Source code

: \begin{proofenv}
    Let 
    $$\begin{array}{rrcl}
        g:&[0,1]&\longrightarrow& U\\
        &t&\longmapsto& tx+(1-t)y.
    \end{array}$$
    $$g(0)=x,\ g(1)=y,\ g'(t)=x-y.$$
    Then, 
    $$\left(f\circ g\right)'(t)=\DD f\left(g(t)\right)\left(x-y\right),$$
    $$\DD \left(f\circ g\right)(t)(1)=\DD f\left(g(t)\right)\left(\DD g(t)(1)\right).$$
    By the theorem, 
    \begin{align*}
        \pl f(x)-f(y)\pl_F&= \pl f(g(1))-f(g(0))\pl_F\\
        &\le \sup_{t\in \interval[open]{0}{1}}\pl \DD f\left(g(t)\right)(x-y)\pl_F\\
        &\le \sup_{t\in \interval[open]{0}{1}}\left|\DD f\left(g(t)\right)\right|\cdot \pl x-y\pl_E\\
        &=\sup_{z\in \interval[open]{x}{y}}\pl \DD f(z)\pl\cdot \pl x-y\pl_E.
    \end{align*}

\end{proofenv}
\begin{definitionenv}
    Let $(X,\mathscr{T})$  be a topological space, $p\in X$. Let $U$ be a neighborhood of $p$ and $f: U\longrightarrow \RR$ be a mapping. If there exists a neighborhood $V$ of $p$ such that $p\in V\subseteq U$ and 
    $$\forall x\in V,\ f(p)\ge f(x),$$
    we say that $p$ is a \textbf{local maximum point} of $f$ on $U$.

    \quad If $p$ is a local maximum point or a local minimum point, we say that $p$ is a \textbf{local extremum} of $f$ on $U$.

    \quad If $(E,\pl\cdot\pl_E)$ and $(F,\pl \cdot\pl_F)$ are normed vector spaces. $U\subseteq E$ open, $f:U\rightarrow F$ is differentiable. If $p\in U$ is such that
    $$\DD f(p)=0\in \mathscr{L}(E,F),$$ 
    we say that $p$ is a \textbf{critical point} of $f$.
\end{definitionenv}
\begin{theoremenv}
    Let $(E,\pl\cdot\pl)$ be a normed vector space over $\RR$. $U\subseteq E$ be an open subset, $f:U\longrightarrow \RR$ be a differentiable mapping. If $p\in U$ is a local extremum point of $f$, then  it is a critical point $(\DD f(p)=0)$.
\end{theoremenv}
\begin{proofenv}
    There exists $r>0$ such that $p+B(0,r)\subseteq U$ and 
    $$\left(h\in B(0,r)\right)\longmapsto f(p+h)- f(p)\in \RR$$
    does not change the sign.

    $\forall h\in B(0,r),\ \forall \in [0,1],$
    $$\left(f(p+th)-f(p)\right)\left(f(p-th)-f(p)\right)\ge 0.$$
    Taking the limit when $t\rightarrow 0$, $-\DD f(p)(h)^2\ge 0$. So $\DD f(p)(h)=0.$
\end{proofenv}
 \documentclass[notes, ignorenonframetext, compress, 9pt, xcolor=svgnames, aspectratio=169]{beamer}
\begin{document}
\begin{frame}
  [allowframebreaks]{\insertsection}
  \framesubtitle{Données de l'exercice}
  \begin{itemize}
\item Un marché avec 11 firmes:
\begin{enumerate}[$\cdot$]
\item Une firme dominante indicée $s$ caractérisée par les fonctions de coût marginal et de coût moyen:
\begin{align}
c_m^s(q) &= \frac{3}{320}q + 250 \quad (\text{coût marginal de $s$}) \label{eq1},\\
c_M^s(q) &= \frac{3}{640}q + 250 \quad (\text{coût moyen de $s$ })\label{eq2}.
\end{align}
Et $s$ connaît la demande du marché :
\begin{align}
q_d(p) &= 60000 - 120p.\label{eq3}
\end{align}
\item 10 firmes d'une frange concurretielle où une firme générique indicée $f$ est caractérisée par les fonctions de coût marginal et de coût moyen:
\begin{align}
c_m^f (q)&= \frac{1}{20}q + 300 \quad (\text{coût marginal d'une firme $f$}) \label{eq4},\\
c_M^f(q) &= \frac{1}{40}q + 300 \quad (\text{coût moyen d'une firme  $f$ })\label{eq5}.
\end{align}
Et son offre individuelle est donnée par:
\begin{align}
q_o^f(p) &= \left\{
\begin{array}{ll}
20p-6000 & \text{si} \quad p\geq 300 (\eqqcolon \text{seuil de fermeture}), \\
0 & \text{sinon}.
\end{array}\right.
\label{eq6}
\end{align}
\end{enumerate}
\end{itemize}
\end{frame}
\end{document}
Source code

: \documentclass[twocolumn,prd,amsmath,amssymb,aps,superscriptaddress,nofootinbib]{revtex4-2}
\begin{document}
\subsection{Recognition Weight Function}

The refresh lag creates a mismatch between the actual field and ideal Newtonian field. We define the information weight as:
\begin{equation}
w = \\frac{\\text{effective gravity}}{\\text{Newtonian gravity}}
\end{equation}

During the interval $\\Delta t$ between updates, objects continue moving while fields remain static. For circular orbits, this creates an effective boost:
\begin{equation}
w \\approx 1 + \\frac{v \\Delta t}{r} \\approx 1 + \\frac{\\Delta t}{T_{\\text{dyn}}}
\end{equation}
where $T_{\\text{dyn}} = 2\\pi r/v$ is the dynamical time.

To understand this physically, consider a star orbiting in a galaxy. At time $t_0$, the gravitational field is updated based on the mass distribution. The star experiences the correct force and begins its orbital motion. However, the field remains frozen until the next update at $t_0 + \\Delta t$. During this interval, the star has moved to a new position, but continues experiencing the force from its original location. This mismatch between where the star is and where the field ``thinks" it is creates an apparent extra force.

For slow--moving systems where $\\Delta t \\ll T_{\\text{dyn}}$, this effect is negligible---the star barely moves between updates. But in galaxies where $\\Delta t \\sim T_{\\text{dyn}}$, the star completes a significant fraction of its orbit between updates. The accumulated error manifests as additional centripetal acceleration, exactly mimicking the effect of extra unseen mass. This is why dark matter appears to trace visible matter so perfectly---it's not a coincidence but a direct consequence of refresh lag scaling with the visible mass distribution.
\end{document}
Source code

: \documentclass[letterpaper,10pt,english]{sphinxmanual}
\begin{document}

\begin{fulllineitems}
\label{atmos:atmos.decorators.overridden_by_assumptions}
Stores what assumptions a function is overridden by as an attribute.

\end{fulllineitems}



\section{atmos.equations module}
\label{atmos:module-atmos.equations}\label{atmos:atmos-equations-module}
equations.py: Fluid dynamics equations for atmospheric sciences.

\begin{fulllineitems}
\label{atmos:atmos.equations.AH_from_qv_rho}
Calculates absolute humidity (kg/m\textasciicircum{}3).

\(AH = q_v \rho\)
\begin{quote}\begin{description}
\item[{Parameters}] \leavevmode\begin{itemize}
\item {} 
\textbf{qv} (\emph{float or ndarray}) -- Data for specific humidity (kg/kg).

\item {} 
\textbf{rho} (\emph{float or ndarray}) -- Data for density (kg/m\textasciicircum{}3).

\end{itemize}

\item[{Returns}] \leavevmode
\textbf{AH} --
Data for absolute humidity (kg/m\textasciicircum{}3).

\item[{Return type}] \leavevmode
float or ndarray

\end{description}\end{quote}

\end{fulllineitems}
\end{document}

YOUR INSTRUCTIONS:
Could you show every line of the listing that holds the string "open"?

ANSWER FOR THE TASK:
        &\le \sup_{t\in \interval[open]{0}{1}}\pl \DD f\left(g(t)\right)(x-y)\pl_F\\
        &\le \sup_{t\in \interval[open]{0}{1}}\left|\DD f\left(g(t)\right)\right|\cdot \pl x-y\pl_E\\
        &=\sup_{z\in \interval[open]{x}{y}}\pl \DD f(z)\pl\cdot \pl x-y\pl_E.
    \quad If $(E,\pl\cdot\pl_E)$ and $(F,\pl \cdot\pl_F)$ are normed vector spaces. $U\subseteq E$ open, $f:U\rightarrow F$ is differentiable. If $p\in U$ is such that
    Let $(E,\pl\cdot\pl)$ be a normed vector space over $\RR$. $U\subseteq E$ be an open subset, $f:U\longrightarrow \RR$ be a differentiable mapping. If $p\in U$ is a local extremum point of $f$, then  it is a critical point $(\DD f(p)=0)$.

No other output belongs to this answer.